▶ PROBLEM DESCRIPTION: Output each line of the data word for word, from the first through the line that holds "### Should the", and leave off whatever follows.

▶ DATA FOR THIS TASK:

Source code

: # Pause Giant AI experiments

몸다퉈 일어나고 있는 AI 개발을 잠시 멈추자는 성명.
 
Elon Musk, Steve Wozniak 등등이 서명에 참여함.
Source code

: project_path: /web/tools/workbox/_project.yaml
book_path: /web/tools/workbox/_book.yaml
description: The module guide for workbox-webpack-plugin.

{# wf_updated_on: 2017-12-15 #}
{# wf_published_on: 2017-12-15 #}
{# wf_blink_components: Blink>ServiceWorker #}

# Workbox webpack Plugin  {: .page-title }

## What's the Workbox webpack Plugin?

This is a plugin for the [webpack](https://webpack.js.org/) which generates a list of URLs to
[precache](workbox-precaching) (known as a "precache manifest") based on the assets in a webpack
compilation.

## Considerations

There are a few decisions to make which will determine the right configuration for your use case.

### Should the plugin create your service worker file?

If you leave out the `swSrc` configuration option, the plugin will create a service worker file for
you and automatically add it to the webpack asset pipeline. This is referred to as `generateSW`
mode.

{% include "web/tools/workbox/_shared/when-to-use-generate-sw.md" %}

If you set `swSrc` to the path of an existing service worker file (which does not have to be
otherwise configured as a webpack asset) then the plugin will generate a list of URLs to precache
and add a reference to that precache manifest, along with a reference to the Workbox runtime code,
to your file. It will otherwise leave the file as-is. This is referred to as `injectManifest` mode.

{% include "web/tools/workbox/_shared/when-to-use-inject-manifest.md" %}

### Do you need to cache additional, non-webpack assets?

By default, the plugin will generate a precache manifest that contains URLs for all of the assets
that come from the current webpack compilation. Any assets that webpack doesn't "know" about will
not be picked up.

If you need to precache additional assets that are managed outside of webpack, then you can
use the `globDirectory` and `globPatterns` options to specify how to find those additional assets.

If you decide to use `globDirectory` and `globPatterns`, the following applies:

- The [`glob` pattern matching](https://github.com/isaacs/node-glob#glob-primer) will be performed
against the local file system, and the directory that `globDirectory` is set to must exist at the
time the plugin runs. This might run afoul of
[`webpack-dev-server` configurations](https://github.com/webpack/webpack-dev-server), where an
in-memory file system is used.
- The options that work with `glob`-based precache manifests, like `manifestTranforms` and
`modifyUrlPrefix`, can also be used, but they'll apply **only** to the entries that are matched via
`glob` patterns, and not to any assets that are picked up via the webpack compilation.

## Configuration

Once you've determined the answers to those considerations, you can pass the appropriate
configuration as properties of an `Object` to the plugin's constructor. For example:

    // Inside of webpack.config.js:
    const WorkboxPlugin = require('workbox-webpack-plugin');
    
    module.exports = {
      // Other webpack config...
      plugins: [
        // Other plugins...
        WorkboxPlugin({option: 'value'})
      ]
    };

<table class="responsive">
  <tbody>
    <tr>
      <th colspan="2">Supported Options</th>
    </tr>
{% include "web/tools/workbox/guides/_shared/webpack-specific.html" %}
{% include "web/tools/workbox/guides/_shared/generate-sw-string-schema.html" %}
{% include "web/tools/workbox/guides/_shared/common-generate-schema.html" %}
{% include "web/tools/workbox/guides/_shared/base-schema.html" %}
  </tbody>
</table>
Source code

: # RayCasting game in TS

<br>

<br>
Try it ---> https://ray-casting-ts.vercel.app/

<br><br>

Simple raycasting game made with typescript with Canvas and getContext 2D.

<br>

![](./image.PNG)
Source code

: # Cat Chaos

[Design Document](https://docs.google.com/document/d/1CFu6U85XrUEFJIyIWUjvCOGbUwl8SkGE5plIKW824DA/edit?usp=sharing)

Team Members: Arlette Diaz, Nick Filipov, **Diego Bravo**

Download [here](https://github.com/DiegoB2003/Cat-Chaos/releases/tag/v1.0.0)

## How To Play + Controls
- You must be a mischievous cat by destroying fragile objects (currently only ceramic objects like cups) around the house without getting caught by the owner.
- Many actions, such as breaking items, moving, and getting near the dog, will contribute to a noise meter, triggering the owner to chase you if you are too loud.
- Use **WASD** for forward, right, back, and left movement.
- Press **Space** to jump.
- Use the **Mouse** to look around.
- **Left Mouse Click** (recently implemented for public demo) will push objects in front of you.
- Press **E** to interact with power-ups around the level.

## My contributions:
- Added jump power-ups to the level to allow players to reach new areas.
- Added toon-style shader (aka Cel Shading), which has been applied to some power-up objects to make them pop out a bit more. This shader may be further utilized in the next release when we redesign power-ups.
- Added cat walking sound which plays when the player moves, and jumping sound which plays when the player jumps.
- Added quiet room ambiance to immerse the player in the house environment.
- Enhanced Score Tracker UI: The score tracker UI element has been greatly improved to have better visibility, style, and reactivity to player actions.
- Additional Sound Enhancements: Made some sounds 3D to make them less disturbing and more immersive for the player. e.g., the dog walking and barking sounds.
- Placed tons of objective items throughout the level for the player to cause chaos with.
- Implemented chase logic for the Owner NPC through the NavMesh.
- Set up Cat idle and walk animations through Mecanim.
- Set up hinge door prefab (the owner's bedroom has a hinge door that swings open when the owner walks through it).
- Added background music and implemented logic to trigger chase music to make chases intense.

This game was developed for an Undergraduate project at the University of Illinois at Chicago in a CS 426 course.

▶ RESULT BELOW:
Source code

: # Pause Giant AI experiments

몸다퉈 일어나고 있는 AI 개발을 잠시 멈추자는 성명.
 
Elon Musk, Steve Wozniak 등등이 서명에 참여함.
Source code

: project_path: /web/tools/workbox/_project.yaml
book_path: /web/tools/workbox/_book.yaml
description: The module guide for workbox-webpack-plugin.

{# wf_updated_on: 2017-12-15 #}
{# wf_published_on: 2017-12-15 #}
{# wf_blink_components: Blink>ServiceWorker #}

# Workbox webpack Plugin  {: .page-title }

## What's the Workbox webpack Plugin?

This is a plugin for the [webpack](https://webpack.js.org/) which generates a list of URLs to
[precache](workbox-precaching) (known as a "precache manifest") based on the assets in a webpack
compilation.

## Considerations

There are a few decisions to make which will determine the right configuration for your use case.

### Should the plugin create your service worker file?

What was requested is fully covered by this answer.